Panik atak

116 8 26
                                    

Taehyung'dan

Herkes ayaklanınca Jennie'nin yanına gelmiştik. Jennie'nin, teyzesinin evinin kapısından çıktığını görüp, yanına koştuk.

Lisa ve Rosè içeri girmek için adım atacakken, Jennie onları durdurdu.

"Girmeyin, bu görüntüleri kaldıracak kadar güçlü değilsiniz. Sizi de kaybetmek istemiyorum."

Lisa ve Rosè göz yaşlarına boğulurken Jisoo, Jennie'yi itip içeri geçti.

Fakat, karşılaştığı manzara o kadar kötüydü ki, ağzından güçlü ve uzun bir çığlık firar etti.

Polisler Jennie'den çoktan sorgusunu almıştılar. (buraları çok uzatmak istemedim)

Jennie kapının kenarına çöktü ve kafasını duvara yasladı. Yanına gittim. Fakat, sesi o kadar güçsüz çıktı ki, yanından koşarak ayrıldım ve ağlamaya başladım.

"Git.. Yalnız kalmak istiyorum. Toparlanmam gerek."

Gözyaşlarım ister-istemez göz bebeklerimi terk ediyor, bardaktan su boşalırmışcasına akıyordu.

Kendimi bu halde gördükten sonra anladım Jennie'nin dünyadaki en güçlü kız olduğunu.
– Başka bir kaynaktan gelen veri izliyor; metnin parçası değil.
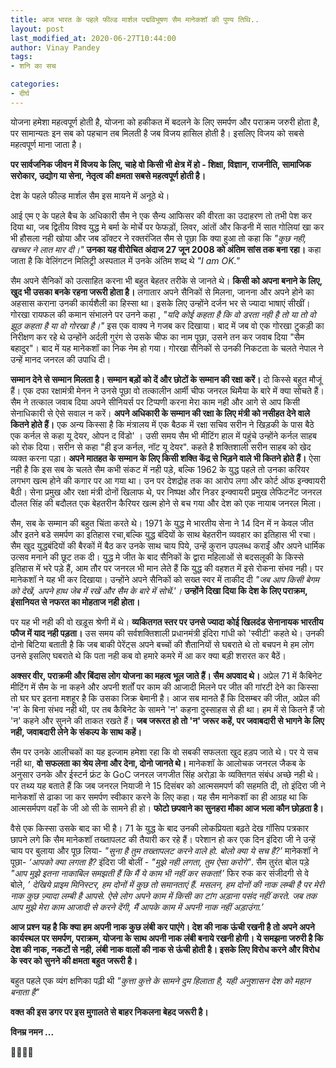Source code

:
 ```yaml
---
title: आज भारत के पहले फील्ड मार्शल पद्मविभूषण सैम मानेकशॉ की पुण्य तिथि..
layout: post
last_modified_at: 2020-06-27T10:44:00
author: Vinay Pandey
tags:
- शनि का सच

categories:
- दीर्घ
---
```

योजना हमेशा महत्वपूर्ण होती है, 
योजना को हकीकत में बदलने के लिए समर्पण और पराक्रम जरुरी होता है,
पर सामान्यतः इन सब को पहचान तब मिलती है जब विजय हासिल होती है। इसलिए विजय को सबसे महत्वपूर्ण माना जाता है।

**पर सार्वजनिक जीवन में विजय के लिए, चाहे वो किसी भी क्षेत्र में हो - शिक्षा, विज्ञान, राजनीति, सामाजिक सरोकार, उद्योग या सेना, नेतृत्व की क्षमता सबसे महत्वपूर्ण होती है।**

देश के पहले फील्ड मार्शल सैम इस मायने में अनूठे थे।

आई एम ए के पहले बैच के अधिकारी सैम ने एक सैन्य आफिसर की वीरता का उदाहरण तो तभी पेश कर दिया था, जब द्वितीय विश्व युद्ध मे बर्मा के मोर्चे पर फेफड़ों, लिवर, आंतों और किडनी में सात गोलियां खा कर भी हौसला नही खोया और जब डॉक्टर ने रक्तरंजित सैम से पूछा कि क्या हुआ तो कहा कि *"कुछ नही, खच्चर ने लात मार दी।"* **उनका यह वीरोचित अंदाज 27 जून 2008 को अंतिम सांस तक बना रहा।** कहा जाता है कि वेलिंगटन मिलिट्री अस्पताल में उनके अंतिम शब्द थे *"I am OK."*

सैम अपने सैनिकों को उत्साहित करना भी बहुत बेहतर तरीके से जानते थे। **किसी को अपना बनाने के लिए, खुद भी उसका बनके रहना जरूरी होता है।** लगातार अपने सैनिकों से मिलना,  जानना और अपने होने का अहसास कराना उनकी कार्यशैली का हिस्सा था। इसके लिए उन्होंने दर्जन भर से ज्यादा भाषाएं सीखीं। गोरखा रायफल की कमान संभालने पर उनने कहा , *"यदि कोई कहता है कि वो डरता नही है तो या तो वो झूठ कहता है या वो गोरखा है।"* इस एक वाक्य ने गजब कर दिखाया। बाद में जब वो एक गोरखा टुकड़ी का निरीक्षण कर रहे थे उन्होंने अर्दली गुरंग से उसके चीफ का नाम पूछा, उसने तन कर जवाब दिया "सैम बहादुर"। बाद में यह मानेकशॉ का निक नेम हो गया। गोरखा सैनिकों से उनकी निकटता के चलते नेपाल ने उन्हें मानद जनरल की उपाधि दी।

**सम्मान देने से सम्मान मिलता है। सम्मान बड़ों को दें और छोटों के सम्मान की रक्षा करें।** दो किस्से बहुत मौजूं हैं। एक दफा रक्षामंत्री मेनन ने उनसे पूछा वो तत्कालीन आर्मी चीफ जनरल थिमैया के बारे में क्या सोचते हैं। सैम ने तत्काल जवाब दिया अपने सीनियर्स पर टिप्पणी करना मेरा काम नही और आगे से आप किसी सेनाधिकारी से ऐसे सवाल न करें। **अपने अधिकारी के सम्मान की रक्षा के लिए मंत्री को नसीहत देने वाले कितने होते हैं।** एक अन्य किस्सा है कि मंत्रालय में एक बैठक में रक्षा सचिव सरीन ने खिड़की के पास बैठे एक कर्नल से कहा यू देयर, ओपन द विंडो' । उसी समय सैम भी मीटिंग हाल में पहुंचे उन्होंने कर्नल साहब को रोक दिया। सरीन से कहा "ही इज कर्नल, नॉट यू देयर". कहते है शक्तिशाली सरीन साहब को खेद व्यक्त करना पड़ा। **अपने मातहत के सम्मान के लिए किसी शक्ति केंद्र से भिड़ने वाले भी कितने होते हैं।** ऐसा नही है कि इस सब के चलते सैम कभी संकट में नही पड़े, बल्कि 1962 के युद्ध पहले तो उनका करियर लगभग खत्म होने की कगार पर आ गया था। उन पर देशद्रोह तक का आरोप लगा और कोर्ट ऑफ इन्क्वायरी बैठी। सेना प्रमुख और रक्षा मंत्री दोनों खिलाफ थे, पर निष्पक्ष और निडर इन्क्वायरी प्रमुख लेफिटनेंट जनरल दौलत सिंह की बदौलत एक बेहतरीन कैरियर खत्म होने से बच गया और देश को एक नायाब जनरल मिला। 

सैम, सब के सम्मान की बहुत चिंता करते थे। 1971 के युद्ध मे भारतीय सेना ने 14 दिन में न केवल जीत और इतने बडे समर्पण का इतिहास रचा,बल्कि युद्ध बंदियों के साथ बेहतरीन व्यवहार का इतिहास भी रचा। सैम खुद युद्धबंदियों की बैरकों में बैठ कर उनके साथ चाय पिये, उन्हें कुरान उपलब्ध कराईं और अपने धार्मिक उत्सव मनाने की छूट तक दी।  युद्ध मे जीत के बाद सैनिकों के द्वारा महिलाओं से बदसलूकी के किस्से इतिहास में भरे पड़े हैं, आम तौर पर जनरल भी मान लेते हैं कि युद्ध की वहशत में इसे रोकना संभव नही। पर मानेकशॉ  ने यह भी कर दिखाया। उन्होंने अपने सैनिकों को सख्त स्वर में ताकीद दी *"जब आप किसी बेगम को देखें, अपने हाथ जेब में रखें और सैम के बारे में सोचें.'।* **उन्होंने दिखा दिया कि देश के लिए पराक्रम, इंसानियत से नफरत का मोहताज नही होता।**

पर यह भी नही की वो खड़ूस श्रेणी में थे। **व्यकितगत स्तर पर उनसे ज्यादा कोई खिलदंड सेनानायक भारतीय फौज में याद नही पड़ता।** उस समय की सर्वशक्तिशाली प्रधानमंत्री इंदिरा गांधी को 'स्वीटी' कहते थे। उनकी दोनो बिटिया बताती है कि जब बाकी पेरेंट्स अपने बच्चों की शैतानियों से घबराते थे तो बचपन मे हम लोग उनसे इसलिए घबराते थे  कि पता नही कब वो हमारे कमरे में आ कर क्या बड़ी शरारत कर बैठें। 

**अक्सर वीर, पराक्रमी और बिंदास लोग योजना का महत्व भूल जाते हैं। सैम अपवाद थे।** अप्रेल 71 में कैबिनेट मीटिंग में सैम के ना कहने और अपनी शर्तों पर काम की आजादी मिलने पर जीत की गांरटी देने का किस्सा तो घर घर इतना मशहूर है कि उसका जिक्र बेमानी है। आज सब मानते हैं कि दिसम्बर की जीत, अप्रेल की 'न' के बिना संभव नही थी, पर तब कैबिनेट के सामने 'न' कहना दुस्साहस से ही था। हम में से कितने हैं जो 'न' कहने और सुनने की ताकत रखते हैं। **जब जरूरत हो तो 'न' जरूर कहें, पर जवाबदारी से भागने के लिए नही, जवाबदारी लेने के संकल्प के साथ कहें।**

सैम पर उनके आलीचकों का यह इल्जाम हमेशा रहा कि वो सबकी सफलता खुद हड़प जाते थे। पर ये सच नही था, **वो सफलता का श्रेय लेना और देना, दोनो जानते थे।** मानेकशॉ के आलोचक जनरल जैकब के अनुसार उनके और ईस्टर्न  फ्रंट के GoC जनरल जगजीत सिंह अरोड़ा के व्यक्तिगत संबंध अच्छे नही थे। पर तथ्य यह बताते हैं कि जब जनरल नियाजी ने 15 दिसंबर को आत्मसमपर्ण की सहमति दी, तो इंदिरा जी ने मानेकशॉ से ढाका जा कर समर्पण स्वीकार करने के लिए कहा। यह सैम मानेकशॉ का ही आग्रह था कि आत्मसर्मपण वहाँ के जी ओ सी के सामने ही हो। **फोटो छपवाने का सुनहरा मौका आज भला कौन छोड़ता है।** 

वैसे एक किस्सा उसके बाद का भी है। 71 के युद्ध के बाद उनकी लोकप्रियता बढ़ते देख गॉसिप पत्रकार छापने लगे कि सैम मानेकशॉ तख्तापलट की तैयारी कर रहे हैं। परेशान हो कर एक दिन इंदिरा जी ने उन्हें चाय पर बुलाया और पूछ लिया- *"सुना है तुम तख्तापलट करने वाले हो. बोलो क्या ये सच है?’*  मानेकशॉ ने पूछा- *‘आपको क्या लगता है?* इंदिरा जी बोलीं - *"मुझे नही लगता, तुम ऐसा करोगे"*. सैम तुरंत बोल पड़े  *"आप मुझे इतना नाकाबिल समझती हैं कि मैं ये काम भी नहीं कर सकता!’* फिर रुक कर संजीदगी से वे बोले, *’ देखिये प्राइम मिनिस्टर, हम दोनों में कुछ तो समानताएं हैं. मसलन, हम दोनों की नाक लम्बी है पर मेरी नाक कुछ ज़्यादा लम्बी है आपसे. ऐसे लोग अपने काम में किसी का टांग अड़ाना पसंद नहीं करते. जब तक आप मुझे मेरा काम आजादी से करने देंगी, मैं आपके काम में अपनी नाक नहीं अड़ाउंगा.’*

**आज प्रश्न यह है कि क्या हम अपनी नाक कुछ लंबी कर पाएंगे।  देश की नाक ऊंची रखनी है तो अपने अपने कार्यस्थल पर समर्पण, पराक्रम, योजना के साथ अपनी नाक लंबी बनाये रखनी होगी। ये समझना जरुरी है कि देश की नाक, नकटों से नही, लंबी नाक वालों की नाक से ऊंची होती है। इसके लिए विरोध करने और विरोध के स्वर को सुनने की क्षमता बहुत जरूरी है।**

बहुत पहले एक व्यंग क्षणिका पढ़ी थी 
*"कुत्ता कुत्ते के सामने दुम हिलाता है,*
*यही अनुशासन देश को महान बनाता है"*

**वक्त की इस डगर पर इस मुगालते से बाहर निकलना बेहद जरूरी है।**

**विनम्र नमन ...**

🙏🌷🌷🙏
Jin hyung ve Namjoon hyung Jennie'yi kollarından tuttukları gibi arabaya taşıdılar.

Jennie karşı çıkmadı.

Jennie karşı çıkamadı.

Jennie Jin hyung'a bakarak sorusunu sordu.

"Oppa, kapatıcı var mı? Göz altlarımı.. Kapatmam gerek. Fanlarımın beni böyle görmesini istemiyorum. Düşmanlarımı.. onları güldüremem"

Jin hyung ağlamaya devam ederken, kafasını salladı onaylar şekilde. Ardından kapatıcıyı Jennie'ye uzattı.

Jennie kapatıcı ile göz altlarını kapatmaya başladı.

Ardından arabadan inmek için kapıyı açtı, dışarı ilk adımı attı. Fakat, birden bire nefesi daralmaya başladı. Vücudu titriyor, kalbi çırpınıyor, nefes almakta zorlanıyordu. Başı dönüyor, midesi bulanıyor ve boğazında oluşmuş yumru yüzünden yutkunmakta güçlük çekiyordu. Vücudu karıncalanmıştı. Bir yandan tir-tir titriyor, diğer yandan ter akıtıyordu. Yavaş-yavaş üşümeye de başlamıştı.

Jennie çok ciddi bir panik atak geçiriyordu.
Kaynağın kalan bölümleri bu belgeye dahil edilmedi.